• [WORK TASK]
Check each line of the entries below for the word "grid", and copy the lines that have it.

• [GIVEN RECORDS]
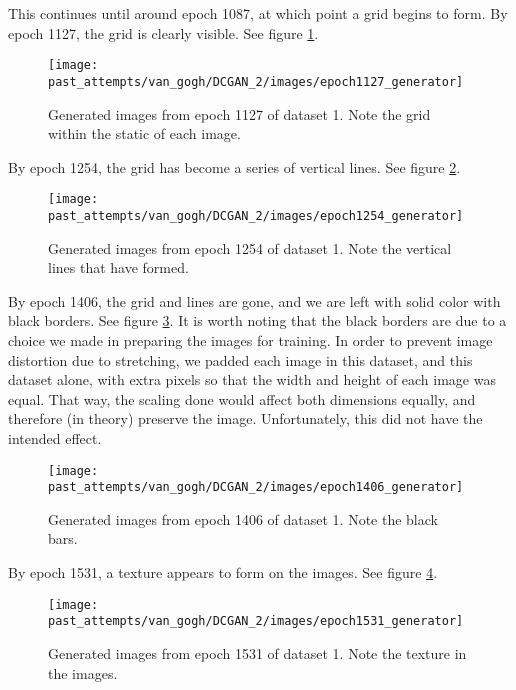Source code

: \documentclass[11pt,letterpaper]{article}
\begin{document}
				This continues until around epoch 1087, at which point a grid begins to form.
				By epoch 1127, the grid is clearly visible.
				See figure \ref{fig:vgm:epoch1127generator}.
				\begin{figure}
					\centering
					\texttt{[image: past\_attempts/van\_gogh/DCGAN\_2/images/epoch1127\_generator]}
					\caption[Van Gogh Museum dataset, epoch 1127]{Generated images from epoch 1127 of dataset 1. Note the grid within the static of each image.}
					\label{fig:vgm:epoch1127generator}
				\end{figure}

				By epoch 1254, the grid has become a series of vertical lines.
				See figure \ref{fig:vgm:epoch1254generator}.
				\begin{figure}
					\centering
					\texttt{[image: past\_attempts/van\_gogh/DCGAN\_2/images/epoch1254\_generator]}
					\caption[Van Gogh Museum dataset, epoch 1254]{Generated images from epoch 1254 of dataset 1. Note the vertical lines that have formed.}
					\label{fig:vgm:epoch1254generator}
				\end{figure}

				By epoch 1406, the grid and lines are gone, and we are left with solid color with black borders.
				See figure \ref{fig:vgm:epoch1406generator}.
				It is worth noting that the black borders are due to a choice we made in preparing the images for training.
				In order to prevent image distortion due to stretching, we padded each image in this dataset, and this dataset alone, with extra pixels so that the width and height of each image was equal.
				That way, the scaling done would affect both dimensions equally, and therefore (in theory) preserve the image.
				Unfortunately, this did not have the intended effect.
				\begin{figure}
					\centering
					\texttt{[image: past\_attempts/van\_gogh/DCGAN\_2/images/epoch1406\_generator]}
					\caption[Van Gogh Museum dataset, epoch 1406]{Generated images from epoch 1406 of dataset 1. Note the black bars.}
					\label{fig:vgm:epoch1406generator}
				\end{figure}

				By epoch 1531, a texture appears to form on the images.
				See figure \ref{fig:vgm:epoch1531generator}.
				\begin{figure}
					\centering
					\texttt{[image: past\_attempts/van\_gogh/DCGAN\_2/images/epoch1531\_generator]}
					\caption[Van Gogh Museum dataset, epoch 1531]{Generated images from epoch 1531 of dataset 1. Note the texture in the images.}
					\label{fig:vgm:epoch1531generator}
				\end{figure}
\end{document}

• [SOLUTION FOR THIS TASK]
				This continues until around epoch 1087, at which point a grid begins to form.
				By epoch 1127, the grid is clearly visible.
					\caption[Van Gogh Museum dataset, epoch 1127]{Generated images from epoch 1127 of dataset 1. Note the grid within the static of each image.}
				By epoch 1254, the grid has become a series of vertical lines.
				By epoch 1406, the grid and lines are gone, and we are left with solid color with black borders.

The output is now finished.